Es beginnt mit einer Lappalie: Tony Hanna, wohnhaft in einem christlichen Viertel in Beirut und verbissenes Mitglied der Rechtspartei „Libanesische Kräfte“, schüttet über seine kaputte Dachrinne dreckiges Wasser auf die Straße. Es ergießt sich über den Kopf des palästinensischen Bauarbeiters Yasser Salameh. Dieser will die Dachrinne reparieren, wird aber barsch abgewiesen; als er sie trotzdem erneuert, wird sie von Tony wutentbrannt zertrümmert.

Ein Wort gibt das andere, und bald wird klar: Es geht um tiefe anti-palästinensische Ressentiments. Auf das „Scheißkerl“-Schimpfwort des Palästinensers folgen der christliche Satz „Sharon hätte euch alle eliminieren sollen“ und ein Faustschlag.

Die beiden Männer landen vor Gericht.

Der libanesische Regisseur Ziad Doueiri hat nicht umsonst bei Quentin Tarantino gelernt. Seit „Reservoir Dogs“ arbeitete er mehrfach als dessen Kameraassistent und weiß, wie man effektvolles Kino macht.

Tatsächlich ist „Der Affront“ (für den Auslandsoscar 2018 nominiert) ein saftiges Gerichtssaal-Drama, das die Traumata des libanesischen Bürgerkriege zu einem schlagfertigen Western-Duell zuspitzt. Zuerst stehen die beiden feindseligen Männer allein vor dem Richter, doch bald schalten sich geölte Star-Anwälte und die Medien ein. Was als läppisches Wortgefecht begann, endet in Straßenschlachten.

Geschichtsstunde

Doueiri nimmt die Zuschauer an der Hand und führt sie Schritt für Schritt durch die jüngeren Entwicklungen des Nahost-Konflikts. Seine komplett auserzählte, wenngleich formschön gefilmte Geschichtsstunde neigt dabei zum Plakativen, seine Plot-Twists fühlen sich oft kalkuliert an.
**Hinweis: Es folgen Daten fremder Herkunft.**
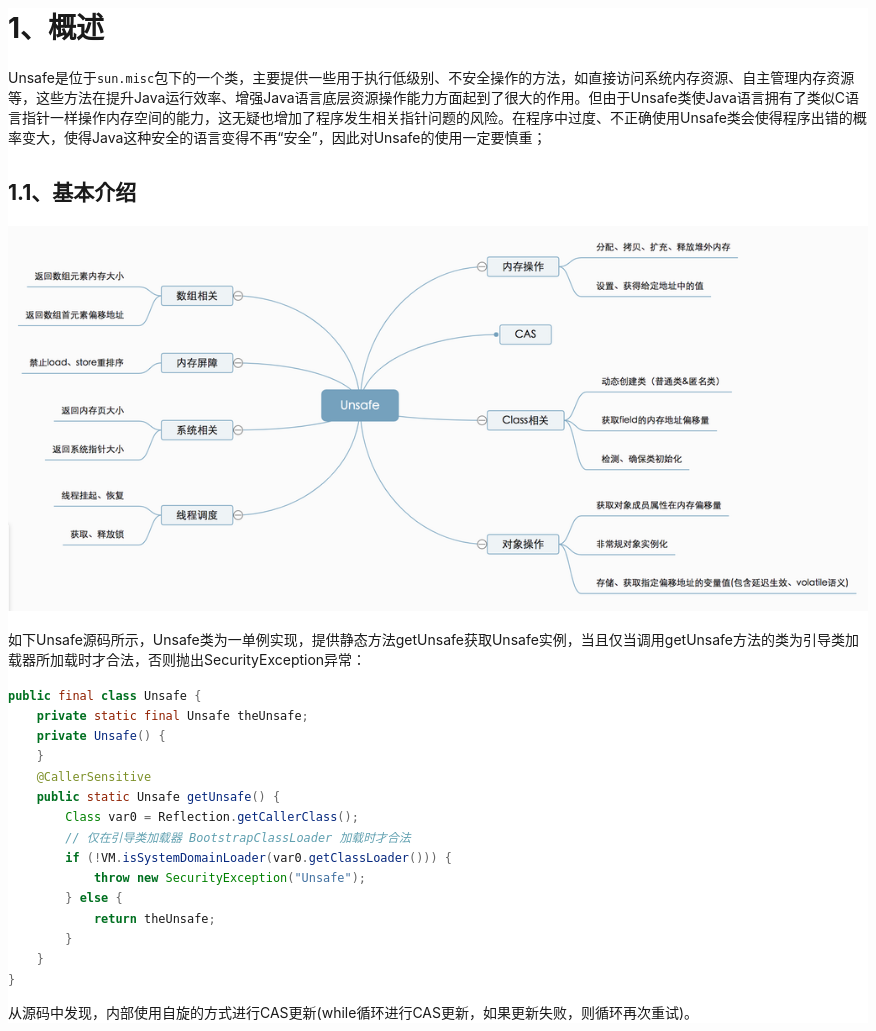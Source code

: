 # 1、概述

Unsafe是位于`sun.misc`包下的一个类，主要提供一些用于执行低级别、不安全操作的方法，如直接访问系统内存资源、自主管理内存资源等，这些方法在提升Java运行效率、增强Java语言底层资源操作能力方面起到了很大的作用。但由于Unsafe类使Java语言拥有了类似C语言指针一样操作内存空间的能力，这无疑也增加了程序发生相关指针问题的风险。在程序中过度、不正确使用Unsafe类会使得程序出错的概率变大，使得Java这种安全的语言变得不再“安全”，因此对Unsafe的使用一定要慎重；

## 1.1、基本介绍

![](image/Unsafe-功能介绍.png)

如下Unsafe源码所示，Unsafe类为一单例实现，提供静态方法getUnsafe获取Unsafe实例，当且仅当调用getUnsafe方法的类为引导类加载器所加载时才合法，否则抛出SecurityException异常：
```java
public final class Unsafe {
    private static final Unsafe theUnsafe;
    private Unsafe() {
    }
    @CallerSensitive
    public static Unsafe getUnsafe() {
        Class var0 = Reflection.getCallerClass();
        // 仅在引导类加载器 BootstrapClassLoader 加载时才合法
        if (!VM.isSystemDomainLoader(var0.getClassLoader())) {
            throw new SecurityException("Unsafe");
        } else {
            return theUnsafe;
        }
    }
}
```

从源码中发现，内部使用自旋的方式进行CAS更新(while循环进行CAS更新，如果更新失败，则循环再次重试)。
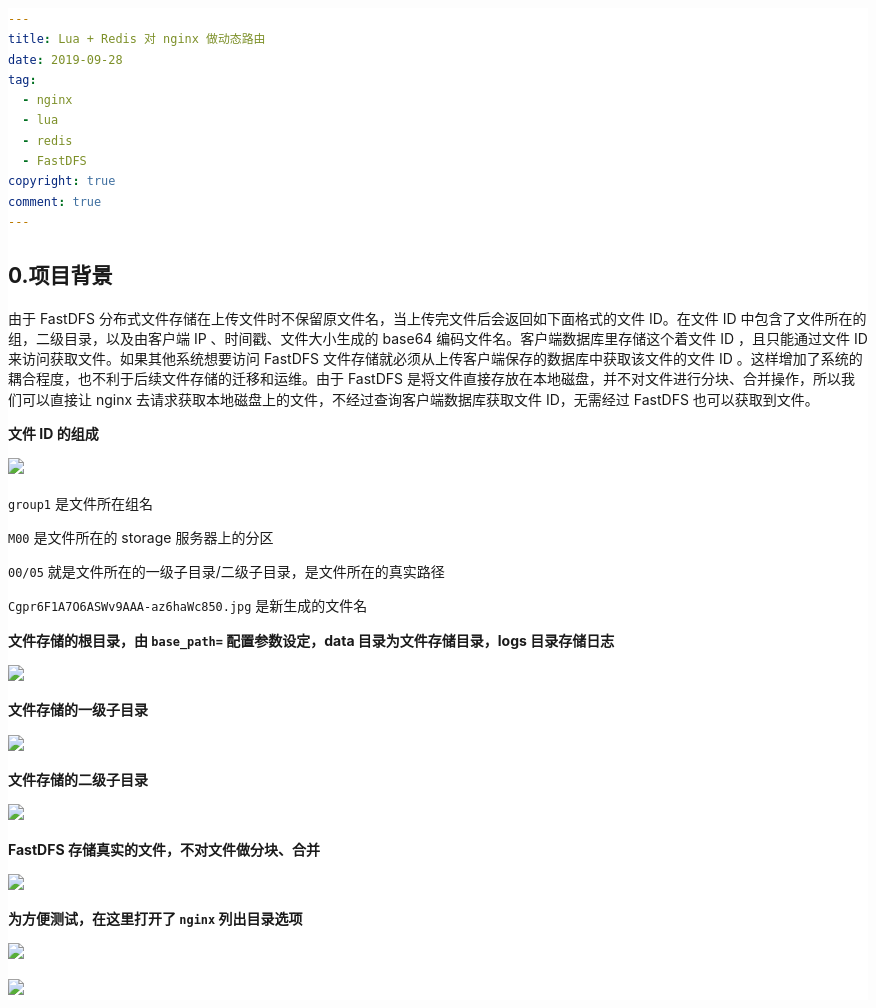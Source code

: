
 ```yaml
---
title: Lua + Redis 对 nginx 做动态路由
date: 2019-09-28
tag:
  - nginx
  - lua
  - redis
  - FastDFS
copyright: true
comment: true
---
```


## 0.项目背景

由于 FastDFS 分布式文件存储在上传文件时不保留原文件名，当上传完文件后会返回如下面格式的文件 ID。在文件 ID 中包含了文件所在的组，二级目录，以及由客户端 IP 、时间戳、文件大小生成的 base64 编码文件名。客户端数据库里存储这个着文件 ID ，且只能通过文件 ID 来访问获取文件。如果其他系统想要访问 FastDFS 文件存储就必须从上传客户端保存的数据库中获取该文件的文件 ID 。这样增加了系统的耦合程度，也不利于后续文件存储的迁移和运维。由于 FastDFS 是将文件直接存放在本地磁盘，并不对文件进行分块、合并操作，所以我们可以直接让 nginx 去请求获取本地磁盘上的文件，不经过查询客户端数据库获取文件 ID，无需经过 FastDFS 也可以获取到文件。

**文件 ID 的组成**

![](https://p.k8s.li/1564650409284.png)

`group1` 是文件所在组名

`M00` 是文件所在的 storage 服务器上的分区

`00/05` 就是文件所在的一级子目录/二级子目录，是文件所在的真实路径

`Cgpr6F1A7O6ASWv9AAA-az6haWc850.jpg` 是新生成的文件名

**文件存储的根目录，由 `base_path=` 配置参数设定，data 目录为文件存储目录，logs 目录存储日志**

![](https://p.k8s.li/1564706728602.png)

**文件存储的一级子目录**

![](https://p.k8s.li/1564706752461.png)

**文件存储的二级子目录**

![](https://p.k8s.li/1564706786739.png)

**FastDFS 存储真实的文件，不对文件做分块、合并**

![](https://p.k8s.li/1564706883566.png)

**为方便测试，在这里打开了 `nginx` 列出目录选项**

![](https://p.k8s.li/1564708725763.png)

![](https://p.k8s.li/1564708780114.png)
Doch die Schauspieler sind allesamt exzellent: Der libanesische Comedian Adel Karam als Tony Hanna – eindeutig der Unsympathler in der Runde – hat einen Blick wie glühende Kohlen. Sein Gegenspieler Kamel El Basha ist ein palästinensischer Schauspiel- und Regie-Veteran, mit einem Gesicht, das mehr sagt als Tausend Worte. Er wurde bei den Filmfestspielen in Venedig mit dem Schauspielerpreis ausgezeichnet.

INFO: F/CYP/BEL/LBN/USA 2017. 112 min. Von Ziad Doueiri. Mit Adel Karam, Kamel El Basha.